About this task: What lines of the data hold the string "documentation"? Copy them all.

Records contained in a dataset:
##########
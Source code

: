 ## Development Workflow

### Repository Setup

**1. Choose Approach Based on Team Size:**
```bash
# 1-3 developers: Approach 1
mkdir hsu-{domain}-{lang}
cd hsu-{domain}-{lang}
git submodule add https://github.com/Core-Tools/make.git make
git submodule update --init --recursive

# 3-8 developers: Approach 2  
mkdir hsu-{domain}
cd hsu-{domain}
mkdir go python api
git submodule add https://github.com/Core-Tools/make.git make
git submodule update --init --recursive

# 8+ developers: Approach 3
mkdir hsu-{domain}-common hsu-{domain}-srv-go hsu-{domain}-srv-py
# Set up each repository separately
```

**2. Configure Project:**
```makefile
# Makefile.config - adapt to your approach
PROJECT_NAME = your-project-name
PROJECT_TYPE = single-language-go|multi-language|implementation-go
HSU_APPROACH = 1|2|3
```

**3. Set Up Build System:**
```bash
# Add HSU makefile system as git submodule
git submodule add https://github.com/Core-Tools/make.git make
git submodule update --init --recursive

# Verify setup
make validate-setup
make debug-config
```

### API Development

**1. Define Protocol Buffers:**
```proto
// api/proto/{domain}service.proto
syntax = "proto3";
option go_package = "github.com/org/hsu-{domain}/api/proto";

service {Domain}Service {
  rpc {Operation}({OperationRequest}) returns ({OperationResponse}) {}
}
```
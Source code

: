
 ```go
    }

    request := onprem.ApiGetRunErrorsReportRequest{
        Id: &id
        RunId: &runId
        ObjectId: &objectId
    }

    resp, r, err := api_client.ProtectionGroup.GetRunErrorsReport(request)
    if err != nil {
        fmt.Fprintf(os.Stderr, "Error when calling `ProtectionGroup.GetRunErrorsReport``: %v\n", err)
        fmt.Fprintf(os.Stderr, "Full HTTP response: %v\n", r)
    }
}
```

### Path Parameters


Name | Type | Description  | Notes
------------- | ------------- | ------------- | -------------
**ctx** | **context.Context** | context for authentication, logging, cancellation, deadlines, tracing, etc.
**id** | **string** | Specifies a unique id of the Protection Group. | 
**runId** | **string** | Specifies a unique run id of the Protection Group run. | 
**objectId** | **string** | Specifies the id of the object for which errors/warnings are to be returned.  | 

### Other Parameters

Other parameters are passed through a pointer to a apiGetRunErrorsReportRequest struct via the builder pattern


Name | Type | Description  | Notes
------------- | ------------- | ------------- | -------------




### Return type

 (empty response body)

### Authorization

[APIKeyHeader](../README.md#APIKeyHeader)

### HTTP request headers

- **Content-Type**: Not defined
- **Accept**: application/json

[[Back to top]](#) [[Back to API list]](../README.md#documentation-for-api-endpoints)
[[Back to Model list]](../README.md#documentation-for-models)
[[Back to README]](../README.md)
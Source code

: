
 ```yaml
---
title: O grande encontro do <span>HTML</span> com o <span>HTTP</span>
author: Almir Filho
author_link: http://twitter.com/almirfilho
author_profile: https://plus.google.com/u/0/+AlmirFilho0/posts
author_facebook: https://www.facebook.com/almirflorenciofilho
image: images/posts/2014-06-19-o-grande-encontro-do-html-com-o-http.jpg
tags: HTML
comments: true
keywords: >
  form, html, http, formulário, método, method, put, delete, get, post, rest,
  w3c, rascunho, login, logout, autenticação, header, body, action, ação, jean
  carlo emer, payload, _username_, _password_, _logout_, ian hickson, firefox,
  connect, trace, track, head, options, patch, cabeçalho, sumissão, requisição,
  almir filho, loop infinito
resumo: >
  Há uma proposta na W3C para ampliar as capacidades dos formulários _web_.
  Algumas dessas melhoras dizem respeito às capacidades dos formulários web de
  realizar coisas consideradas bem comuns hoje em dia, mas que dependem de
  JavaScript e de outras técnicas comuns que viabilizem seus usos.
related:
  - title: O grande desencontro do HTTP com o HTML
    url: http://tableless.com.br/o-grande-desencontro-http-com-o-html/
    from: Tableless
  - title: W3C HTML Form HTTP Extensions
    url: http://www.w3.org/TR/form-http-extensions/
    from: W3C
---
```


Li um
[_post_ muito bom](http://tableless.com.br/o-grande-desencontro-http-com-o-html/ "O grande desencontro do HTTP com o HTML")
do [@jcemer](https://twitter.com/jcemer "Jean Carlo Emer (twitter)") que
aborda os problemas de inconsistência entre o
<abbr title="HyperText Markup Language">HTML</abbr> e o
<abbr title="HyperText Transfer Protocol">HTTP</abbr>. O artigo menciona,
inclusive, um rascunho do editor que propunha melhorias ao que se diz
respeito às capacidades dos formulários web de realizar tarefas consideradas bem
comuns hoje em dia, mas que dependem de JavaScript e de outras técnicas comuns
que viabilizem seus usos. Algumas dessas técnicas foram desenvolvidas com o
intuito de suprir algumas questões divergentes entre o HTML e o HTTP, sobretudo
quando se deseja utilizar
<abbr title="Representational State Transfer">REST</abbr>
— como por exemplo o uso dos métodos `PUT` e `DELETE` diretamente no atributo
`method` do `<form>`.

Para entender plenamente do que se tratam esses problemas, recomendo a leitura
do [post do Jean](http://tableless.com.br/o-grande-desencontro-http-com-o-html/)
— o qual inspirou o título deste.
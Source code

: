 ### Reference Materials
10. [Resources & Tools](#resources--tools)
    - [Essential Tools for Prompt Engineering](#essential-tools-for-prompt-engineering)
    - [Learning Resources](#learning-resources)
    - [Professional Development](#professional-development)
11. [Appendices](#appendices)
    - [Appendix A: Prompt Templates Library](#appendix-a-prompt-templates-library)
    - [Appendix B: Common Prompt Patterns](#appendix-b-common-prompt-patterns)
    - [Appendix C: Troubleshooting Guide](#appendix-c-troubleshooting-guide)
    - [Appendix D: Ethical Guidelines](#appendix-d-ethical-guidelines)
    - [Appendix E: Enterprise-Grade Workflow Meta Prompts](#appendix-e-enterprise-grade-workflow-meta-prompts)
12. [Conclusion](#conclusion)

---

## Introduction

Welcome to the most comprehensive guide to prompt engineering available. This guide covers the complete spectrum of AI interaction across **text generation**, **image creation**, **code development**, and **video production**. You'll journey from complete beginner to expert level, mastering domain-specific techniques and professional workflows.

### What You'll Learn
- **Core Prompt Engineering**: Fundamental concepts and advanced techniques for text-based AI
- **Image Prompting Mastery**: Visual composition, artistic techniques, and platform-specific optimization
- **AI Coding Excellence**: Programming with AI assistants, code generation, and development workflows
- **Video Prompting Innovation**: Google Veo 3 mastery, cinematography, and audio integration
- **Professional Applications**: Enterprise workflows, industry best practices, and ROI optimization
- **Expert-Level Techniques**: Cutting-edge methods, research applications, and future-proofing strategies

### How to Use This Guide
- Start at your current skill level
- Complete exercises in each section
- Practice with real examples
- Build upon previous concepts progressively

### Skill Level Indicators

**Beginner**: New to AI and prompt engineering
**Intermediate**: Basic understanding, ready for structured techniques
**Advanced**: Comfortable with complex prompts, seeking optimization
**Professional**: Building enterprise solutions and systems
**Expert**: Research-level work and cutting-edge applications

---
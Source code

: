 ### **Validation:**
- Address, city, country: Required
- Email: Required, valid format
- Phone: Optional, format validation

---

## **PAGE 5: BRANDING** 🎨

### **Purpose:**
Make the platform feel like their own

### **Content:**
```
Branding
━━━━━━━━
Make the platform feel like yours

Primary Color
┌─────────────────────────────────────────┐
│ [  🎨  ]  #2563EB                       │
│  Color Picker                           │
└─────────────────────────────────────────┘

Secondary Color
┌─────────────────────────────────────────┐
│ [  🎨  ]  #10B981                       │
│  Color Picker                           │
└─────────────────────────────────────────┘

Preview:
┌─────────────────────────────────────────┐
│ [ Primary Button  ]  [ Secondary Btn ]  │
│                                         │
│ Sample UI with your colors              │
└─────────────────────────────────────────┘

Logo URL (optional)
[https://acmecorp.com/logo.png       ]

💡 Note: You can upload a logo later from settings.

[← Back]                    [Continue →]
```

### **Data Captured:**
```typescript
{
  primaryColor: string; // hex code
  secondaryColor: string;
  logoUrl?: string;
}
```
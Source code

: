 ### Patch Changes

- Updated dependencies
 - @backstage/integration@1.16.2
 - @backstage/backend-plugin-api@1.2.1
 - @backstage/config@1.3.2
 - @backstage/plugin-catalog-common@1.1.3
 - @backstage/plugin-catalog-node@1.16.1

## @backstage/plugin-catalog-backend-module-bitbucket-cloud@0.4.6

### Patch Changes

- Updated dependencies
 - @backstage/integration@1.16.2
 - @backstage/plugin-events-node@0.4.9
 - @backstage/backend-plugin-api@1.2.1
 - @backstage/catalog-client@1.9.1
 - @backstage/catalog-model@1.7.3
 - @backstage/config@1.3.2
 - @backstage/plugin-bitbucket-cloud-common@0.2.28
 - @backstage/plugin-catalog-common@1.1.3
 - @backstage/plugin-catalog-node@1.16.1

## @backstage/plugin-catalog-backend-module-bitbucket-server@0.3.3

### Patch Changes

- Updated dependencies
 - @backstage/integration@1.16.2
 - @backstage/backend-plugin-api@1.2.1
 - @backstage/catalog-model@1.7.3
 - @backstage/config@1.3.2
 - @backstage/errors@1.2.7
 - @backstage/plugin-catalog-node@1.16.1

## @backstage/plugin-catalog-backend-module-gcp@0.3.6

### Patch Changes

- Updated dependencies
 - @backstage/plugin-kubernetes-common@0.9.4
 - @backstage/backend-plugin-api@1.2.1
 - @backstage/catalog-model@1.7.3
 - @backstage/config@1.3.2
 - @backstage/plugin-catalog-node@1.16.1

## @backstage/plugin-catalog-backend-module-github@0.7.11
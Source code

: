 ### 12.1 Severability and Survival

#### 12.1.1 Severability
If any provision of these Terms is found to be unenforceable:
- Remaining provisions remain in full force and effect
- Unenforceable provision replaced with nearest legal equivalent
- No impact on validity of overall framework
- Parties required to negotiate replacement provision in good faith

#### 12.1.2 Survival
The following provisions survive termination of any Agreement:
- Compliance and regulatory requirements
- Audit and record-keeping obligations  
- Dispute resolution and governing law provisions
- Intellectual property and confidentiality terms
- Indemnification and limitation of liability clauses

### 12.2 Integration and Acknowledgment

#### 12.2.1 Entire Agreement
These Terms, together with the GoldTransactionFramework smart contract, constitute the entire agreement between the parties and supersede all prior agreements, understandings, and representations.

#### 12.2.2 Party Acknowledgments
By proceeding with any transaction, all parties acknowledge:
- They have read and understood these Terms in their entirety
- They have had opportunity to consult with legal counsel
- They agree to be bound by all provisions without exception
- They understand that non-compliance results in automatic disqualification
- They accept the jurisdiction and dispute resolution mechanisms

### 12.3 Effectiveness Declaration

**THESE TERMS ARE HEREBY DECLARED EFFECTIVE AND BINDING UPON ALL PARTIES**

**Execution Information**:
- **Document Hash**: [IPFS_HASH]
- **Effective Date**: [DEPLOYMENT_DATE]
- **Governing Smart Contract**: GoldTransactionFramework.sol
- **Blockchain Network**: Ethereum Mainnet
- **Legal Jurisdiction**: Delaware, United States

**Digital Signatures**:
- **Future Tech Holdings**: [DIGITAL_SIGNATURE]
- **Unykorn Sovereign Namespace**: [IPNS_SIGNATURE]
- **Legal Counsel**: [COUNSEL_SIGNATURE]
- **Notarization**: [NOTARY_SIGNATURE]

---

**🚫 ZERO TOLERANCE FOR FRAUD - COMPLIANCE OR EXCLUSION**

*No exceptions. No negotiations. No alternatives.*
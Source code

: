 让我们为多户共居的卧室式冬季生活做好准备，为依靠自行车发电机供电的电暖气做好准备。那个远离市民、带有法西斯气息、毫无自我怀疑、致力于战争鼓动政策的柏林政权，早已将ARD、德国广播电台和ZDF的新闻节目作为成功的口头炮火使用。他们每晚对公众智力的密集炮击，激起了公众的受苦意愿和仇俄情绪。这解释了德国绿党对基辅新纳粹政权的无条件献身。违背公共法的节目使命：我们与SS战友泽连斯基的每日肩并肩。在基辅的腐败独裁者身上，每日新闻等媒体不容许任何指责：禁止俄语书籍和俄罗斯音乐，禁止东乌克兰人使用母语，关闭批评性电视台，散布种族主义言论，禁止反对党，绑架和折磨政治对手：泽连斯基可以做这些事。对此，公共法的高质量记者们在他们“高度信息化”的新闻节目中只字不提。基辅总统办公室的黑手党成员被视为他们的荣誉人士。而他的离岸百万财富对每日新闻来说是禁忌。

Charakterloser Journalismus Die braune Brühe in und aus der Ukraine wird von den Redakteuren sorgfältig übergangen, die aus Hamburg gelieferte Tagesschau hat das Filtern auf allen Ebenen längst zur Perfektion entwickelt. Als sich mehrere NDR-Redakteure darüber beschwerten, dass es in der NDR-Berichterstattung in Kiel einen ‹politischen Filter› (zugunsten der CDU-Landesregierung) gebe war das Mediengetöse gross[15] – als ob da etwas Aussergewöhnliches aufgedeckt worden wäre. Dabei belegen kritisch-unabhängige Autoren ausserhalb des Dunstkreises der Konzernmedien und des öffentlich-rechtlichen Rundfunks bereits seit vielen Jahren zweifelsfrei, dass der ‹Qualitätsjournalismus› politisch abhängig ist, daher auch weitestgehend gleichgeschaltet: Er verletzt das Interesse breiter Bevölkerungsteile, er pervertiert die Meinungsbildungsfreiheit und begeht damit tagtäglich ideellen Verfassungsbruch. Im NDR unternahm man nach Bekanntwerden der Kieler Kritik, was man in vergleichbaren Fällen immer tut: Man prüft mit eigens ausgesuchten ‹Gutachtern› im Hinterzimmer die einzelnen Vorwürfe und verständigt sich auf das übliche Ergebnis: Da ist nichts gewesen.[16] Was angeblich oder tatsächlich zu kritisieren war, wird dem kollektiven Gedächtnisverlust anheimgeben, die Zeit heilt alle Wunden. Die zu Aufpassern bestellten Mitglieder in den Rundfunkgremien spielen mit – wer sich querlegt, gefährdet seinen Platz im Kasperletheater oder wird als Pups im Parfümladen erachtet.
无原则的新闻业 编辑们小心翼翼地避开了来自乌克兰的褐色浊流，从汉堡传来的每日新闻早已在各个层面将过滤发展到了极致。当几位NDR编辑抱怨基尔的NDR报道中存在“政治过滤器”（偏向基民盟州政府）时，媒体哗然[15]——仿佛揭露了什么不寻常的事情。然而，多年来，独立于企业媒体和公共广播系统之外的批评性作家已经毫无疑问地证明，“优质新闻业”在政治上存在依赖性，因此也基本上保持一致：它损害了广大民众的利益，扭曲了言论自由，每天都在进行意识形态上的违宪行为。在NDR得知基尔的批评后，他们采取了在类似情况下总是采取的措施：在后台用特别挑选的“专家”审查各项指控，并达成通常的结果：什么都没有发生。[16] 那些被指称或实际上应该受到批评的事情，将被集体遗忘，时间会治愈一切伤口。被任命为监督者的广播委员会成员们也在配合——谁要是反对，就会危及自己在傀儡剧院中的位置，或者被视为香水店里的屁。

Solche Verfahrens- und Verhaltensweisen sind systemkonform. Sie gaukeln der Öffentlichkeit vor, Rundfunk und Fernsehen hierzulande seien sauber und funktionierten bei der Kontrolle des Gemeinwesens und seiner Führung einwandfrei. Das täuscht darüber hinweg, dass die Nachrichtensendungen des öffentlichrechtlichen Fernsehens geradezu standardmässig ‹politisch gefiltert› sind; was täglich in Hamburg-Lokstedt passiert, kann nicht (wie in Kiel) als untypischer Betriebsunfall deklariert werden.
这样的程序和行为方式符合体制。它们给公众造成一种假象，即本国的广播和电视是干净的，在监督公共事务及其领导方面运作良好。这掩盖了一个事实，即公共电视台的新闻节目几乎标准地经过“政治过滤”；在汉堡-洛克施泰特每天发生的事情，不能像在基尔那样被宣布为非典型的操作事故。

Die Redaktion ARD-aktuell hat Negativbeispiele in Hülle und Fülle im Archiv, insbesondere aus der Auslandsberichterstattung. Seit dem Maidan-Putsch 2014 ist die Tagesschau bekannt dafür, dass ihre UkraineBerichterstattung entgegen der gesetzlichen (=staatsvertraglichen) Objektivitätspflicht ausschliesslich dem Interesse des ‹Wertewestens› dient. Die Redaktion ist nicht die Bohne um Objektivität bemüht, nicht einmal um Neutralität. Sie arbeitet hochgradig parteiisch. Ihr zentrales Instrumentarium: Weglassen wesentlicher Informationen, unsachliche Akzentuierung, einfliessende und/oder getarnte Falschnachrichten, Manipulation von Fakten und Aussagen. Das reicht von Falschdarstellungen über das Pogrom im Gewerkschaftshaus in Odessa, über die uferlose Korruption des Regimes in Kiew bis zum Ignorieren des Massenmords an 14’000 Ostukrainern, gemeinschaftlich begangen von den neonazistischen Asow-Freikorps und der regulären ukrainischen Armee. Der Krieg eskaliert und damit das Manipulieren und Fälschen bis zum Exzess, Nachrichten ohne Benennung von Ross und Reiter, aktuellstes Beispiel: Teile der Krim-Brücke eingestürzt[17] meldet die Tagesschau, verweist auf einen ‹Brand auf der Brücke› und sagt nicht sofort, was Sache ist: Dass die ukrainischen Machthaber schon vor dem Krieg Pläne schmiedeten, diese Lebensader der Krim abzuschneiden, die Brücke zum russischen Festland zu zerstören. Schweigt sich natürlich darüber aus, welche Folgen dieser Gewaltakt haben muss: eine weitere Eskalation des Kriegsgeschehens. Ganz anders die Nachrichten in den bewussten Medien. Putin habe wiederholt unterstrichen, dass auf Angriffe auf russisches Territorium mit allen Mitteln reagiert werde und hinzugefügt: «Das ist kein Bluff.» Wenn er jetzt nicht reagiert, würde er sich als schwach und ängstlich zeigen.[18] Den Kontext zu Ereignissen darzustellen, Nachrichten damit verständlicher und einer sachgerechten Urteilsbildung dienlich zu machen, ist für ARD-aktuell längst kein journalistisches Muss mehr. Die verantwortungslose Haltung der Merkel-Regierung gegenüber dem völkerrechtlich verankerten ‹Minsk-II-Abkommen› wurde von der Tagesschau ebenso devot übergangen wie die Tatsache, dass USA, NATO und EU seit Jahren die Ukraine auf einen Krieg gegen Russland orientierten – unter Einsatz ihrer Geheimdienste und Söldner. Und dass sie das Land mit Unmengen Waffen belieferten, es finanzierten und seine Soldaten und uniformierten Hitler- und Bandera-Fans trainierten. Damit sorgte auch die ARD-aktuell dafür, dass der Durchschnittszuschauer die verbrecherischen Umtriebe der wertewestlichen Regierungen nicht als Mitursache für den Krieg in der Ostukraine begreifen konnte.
##########
Solution to this problem:
[[Back to top]](#) [[Back to API list]](../README.md#documentation-for-api-endpoints)
[[Back to Model list]](../README.md#documentation-for-models)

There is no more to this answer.